Here are some of the mechanics that MMOs use to engage which are relevant to work environments:
- Games provide tasks (often called quests) to players based upon their current level of expertise. The tasks they provide are positioned at or just above your current level of competency. At their best the offered tasks are challenging but doable.
- Task are always given context. That is players are told how this particular task fits into the overall scheme of the story and why it is important.
- The objective of the task and the success measures are clear. Players know precisely they need to achieve / produce.
- While guidance is provided players gets to choose if they complete the task and how the task is done (while the player does get to choose which tasks to complete in reality if you refuse too many task it makes the game tough to play)
- Games provide plenty of feedback and recognition to players providing a real sense of achievement and progress.
- If you get stuck in an MMO there is always someone to ask.
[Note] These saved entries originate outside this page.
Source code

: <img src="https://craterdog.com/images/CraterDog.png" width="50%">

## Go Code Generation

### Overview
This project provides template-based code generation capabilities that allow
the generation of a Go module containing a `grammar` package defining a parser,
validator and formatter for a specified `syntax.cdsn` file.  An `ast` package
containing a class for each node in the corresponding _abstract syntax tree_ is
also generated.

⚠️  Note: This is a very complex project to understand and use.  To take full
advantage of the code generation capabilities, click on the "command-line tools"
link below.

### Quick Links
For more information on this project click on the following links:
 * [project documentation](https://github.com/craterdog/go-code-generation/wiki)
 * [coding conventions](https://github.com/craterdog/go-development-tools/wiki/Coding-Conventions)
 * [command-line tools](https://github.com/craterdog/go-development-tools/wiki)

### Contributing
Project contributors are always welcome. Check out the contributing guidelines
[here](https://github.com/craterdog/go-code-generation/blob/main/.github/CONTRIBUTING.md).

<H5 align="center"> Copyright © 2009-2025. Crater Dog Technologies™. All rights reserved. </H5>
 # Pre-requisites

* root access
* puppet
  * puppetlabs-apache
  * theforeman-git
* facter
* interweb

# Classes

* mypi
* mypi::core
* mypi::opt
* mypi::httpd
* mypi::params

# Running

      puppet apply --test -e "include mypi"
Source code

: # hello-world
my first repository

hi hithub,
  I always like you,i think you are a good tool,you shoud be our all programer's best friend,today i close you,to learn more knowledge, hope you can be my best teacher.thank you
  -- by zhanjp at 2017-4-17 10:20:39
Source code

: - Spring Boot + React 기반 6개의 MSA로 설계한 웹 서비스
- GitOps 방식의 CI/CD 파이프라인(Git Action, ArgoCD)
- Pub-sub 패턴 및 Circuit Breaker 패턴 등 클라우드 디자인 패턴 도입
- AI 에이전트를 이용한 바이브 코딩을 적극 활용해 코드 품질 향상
While this may be from official game information more often it is from the player community and player generated forums and wikis.
How can we use these insights? I am not about to advocate turning work into a game (at least not yet) however I do believe implementing these and similar mechanics in the work environment will improve engagement. Here are some things you can and should do:
- When asking your team to do something always link the task back to the vision so your team understand how what they are doing fits in.
- Be clear on what is expected and what success looks like. As far as practical these success measures should be objective and measurable.
- Ensure that what you are asking the team to do is appropriate for their level of skill and ability. Ideally the task should be a stretch which supports the team members personal development.
- Your focus should be on the outcomes / results not the method. Let them decide how the work should be done.
- Provide access to as many peer and network support mechanisms as practical so the player can work out for themselves what support they need and when.
- Provide clear and consistent feedback so they know how they are progressing. If they are succeeding provide recognition, if they are struggling consider how you can coach and support them.
As I look through this list one thing stands out for me. Often as a leader we focus on managing and controlling work produced by our team. What games teach us is that as a leader our dominant focus needs to be on designing work and providing clear feedback and recognition rather than management and control. Game designers are so good at designing work that people pay them to be able to do the “work” in the game. Imagine what might be possible if our work based leaders become as good at work design as game developers.
(Note: the ideas I have expressed in this column are mine however they have been highly influenced by Jane McGonigal’s Reality is Broken and I heartily recommend this book to you.)